▶ _TASK REQUIREMENTS_: Whenever a line contains "https", include it in the count; reply with the number of such lines in the data and nothing else.

[Stored data entries]
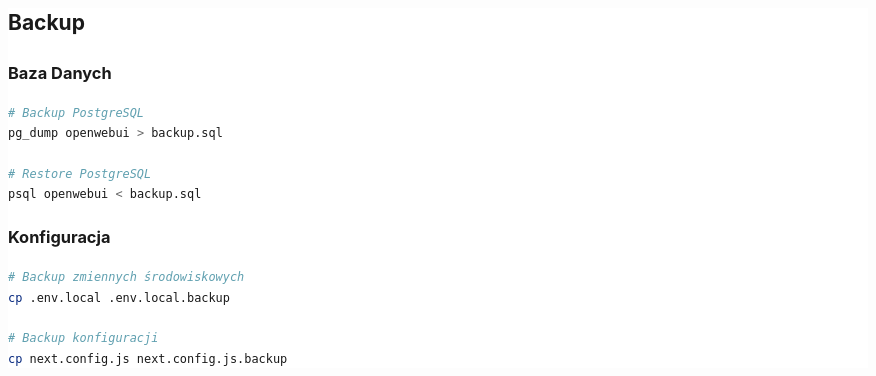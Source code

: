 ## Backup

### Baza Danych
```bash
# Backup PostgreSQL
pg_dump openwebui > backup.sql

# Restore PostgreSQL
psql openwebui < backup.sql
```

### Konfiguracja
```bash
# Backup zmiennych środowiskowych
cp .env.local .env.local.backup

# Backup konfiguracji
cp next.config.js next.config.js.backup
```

* * *

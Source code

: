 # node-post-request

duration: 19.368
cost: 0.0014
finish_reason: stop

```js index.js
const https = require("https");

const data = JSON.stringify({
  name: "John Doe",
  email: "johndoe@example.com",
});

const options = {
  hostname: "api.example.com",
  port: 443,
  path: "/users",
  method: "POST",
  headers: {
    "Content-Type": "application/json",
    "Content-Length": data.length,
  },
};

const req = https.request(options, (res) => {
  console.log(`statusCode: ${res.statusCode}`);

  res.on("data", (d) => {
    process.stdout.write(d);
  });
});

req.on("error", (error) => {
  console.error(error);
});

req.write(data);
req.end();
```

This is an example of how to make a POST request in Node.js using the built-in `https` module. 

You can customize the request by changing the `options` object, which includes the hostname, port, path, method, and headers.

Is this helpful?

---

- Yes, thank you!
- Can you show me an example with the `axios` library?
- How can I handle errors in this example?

* * *

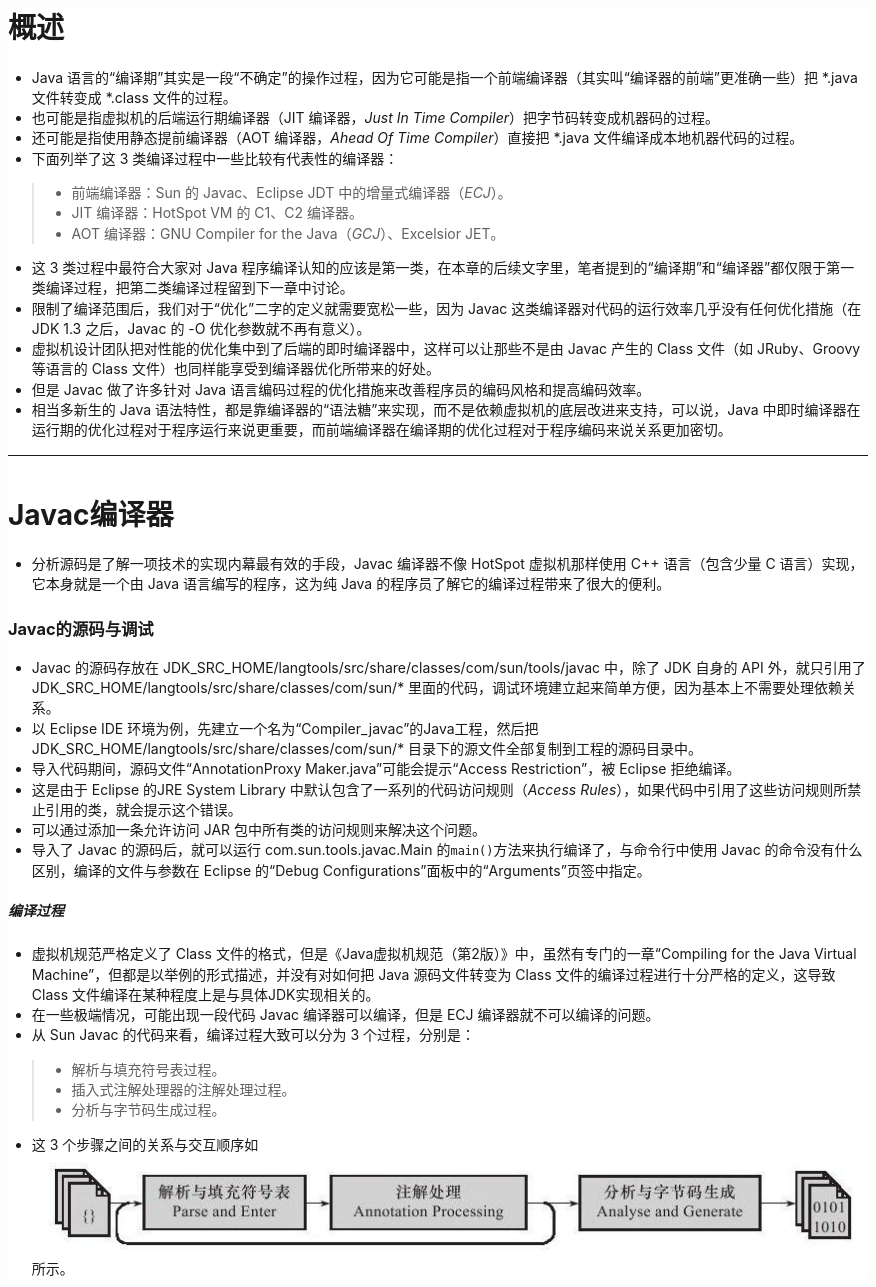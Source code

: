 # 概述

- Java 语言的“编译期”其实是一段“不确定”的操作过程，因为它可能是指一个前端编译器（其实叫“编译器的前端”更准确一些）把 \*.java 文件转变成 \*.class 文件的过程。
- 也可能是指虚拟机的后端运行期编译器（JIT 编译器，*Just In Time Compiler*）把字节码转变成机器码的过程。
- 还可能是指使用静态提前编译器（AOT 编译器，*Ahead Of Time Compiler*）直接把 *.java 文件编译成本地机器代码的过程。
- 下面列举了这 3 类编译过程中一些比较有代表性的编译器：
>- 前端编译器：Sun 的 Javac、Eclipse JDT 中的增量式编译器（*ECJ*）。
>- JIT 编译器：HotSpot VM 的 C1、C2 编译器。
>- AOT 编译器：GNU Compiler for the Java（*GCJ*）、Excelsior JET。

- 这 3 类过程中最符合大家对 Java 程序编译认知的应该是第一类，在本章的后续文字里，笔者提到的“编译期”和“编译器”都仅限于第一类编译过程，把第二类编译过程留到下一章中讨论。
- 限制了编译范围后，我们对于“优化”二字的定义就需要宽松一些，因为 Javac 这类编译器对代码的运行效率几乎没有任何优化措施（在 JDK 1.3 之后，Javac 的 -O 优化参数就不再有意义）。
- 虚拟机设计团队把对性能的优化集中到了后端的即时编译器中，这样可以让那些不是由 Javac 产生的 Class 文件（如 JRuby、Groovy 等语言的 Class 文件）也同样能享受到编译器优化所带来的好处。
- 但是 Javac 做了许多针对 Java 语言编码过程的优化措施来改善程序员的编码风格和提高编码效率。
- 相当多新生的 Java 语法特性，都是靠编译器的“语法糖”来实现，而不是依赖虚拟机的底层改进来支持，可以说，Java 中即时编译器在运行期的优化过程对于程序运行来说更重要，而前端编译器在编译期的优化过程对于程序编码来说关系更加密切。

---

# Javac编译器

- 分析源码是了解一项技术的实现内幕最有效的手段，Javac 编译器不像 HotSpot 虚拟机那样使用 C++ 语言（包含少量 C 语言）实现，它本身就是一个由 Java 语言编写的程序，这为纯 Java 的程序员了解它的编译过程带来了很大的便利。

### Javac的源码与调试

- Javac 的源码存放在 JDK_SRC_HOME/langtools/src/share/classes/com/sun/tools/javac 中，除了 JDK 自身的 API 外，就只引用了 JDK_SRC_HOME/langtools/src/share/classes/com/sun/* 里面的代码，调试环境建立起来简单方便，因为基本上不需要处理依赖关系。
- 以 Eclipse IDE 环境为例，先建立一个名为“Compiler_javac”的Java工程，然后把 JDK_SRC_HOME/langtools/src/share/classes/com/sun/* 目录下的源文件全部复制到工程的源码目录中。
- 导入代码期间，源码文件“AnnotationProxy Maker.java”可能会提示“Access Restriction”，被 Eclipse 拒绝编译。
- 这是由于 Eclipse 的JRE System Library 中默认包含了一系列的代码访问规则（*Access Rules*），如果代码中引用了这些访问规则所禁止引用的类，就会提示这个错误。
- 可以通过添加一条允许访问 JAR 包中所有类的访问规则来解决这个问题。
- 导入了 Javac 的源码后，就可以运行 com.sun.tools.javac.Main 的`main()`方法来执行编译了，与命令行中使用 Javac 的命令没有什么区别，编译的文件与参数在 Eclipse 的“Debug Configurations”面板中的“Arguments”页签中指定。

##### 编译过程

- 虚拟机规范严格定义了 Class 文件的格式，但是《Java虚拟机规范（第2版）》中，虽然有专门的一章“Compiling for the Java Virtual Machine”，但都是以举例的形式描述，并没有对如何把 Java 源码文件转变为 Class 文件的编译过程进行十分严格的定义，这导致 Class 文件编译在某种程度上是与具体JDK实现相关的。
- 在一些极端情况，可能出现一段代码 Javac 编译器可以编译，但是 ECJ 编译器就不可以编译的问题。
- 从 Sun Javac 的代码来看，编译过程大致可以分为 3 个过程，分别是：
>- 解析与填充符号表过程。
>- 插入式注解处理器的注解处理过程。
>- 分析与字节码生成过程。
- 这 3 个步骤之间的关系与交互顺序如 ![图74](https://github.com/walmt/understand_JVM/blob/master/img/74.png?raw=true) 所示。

▶ _EXERCISE OUTPUT_: 4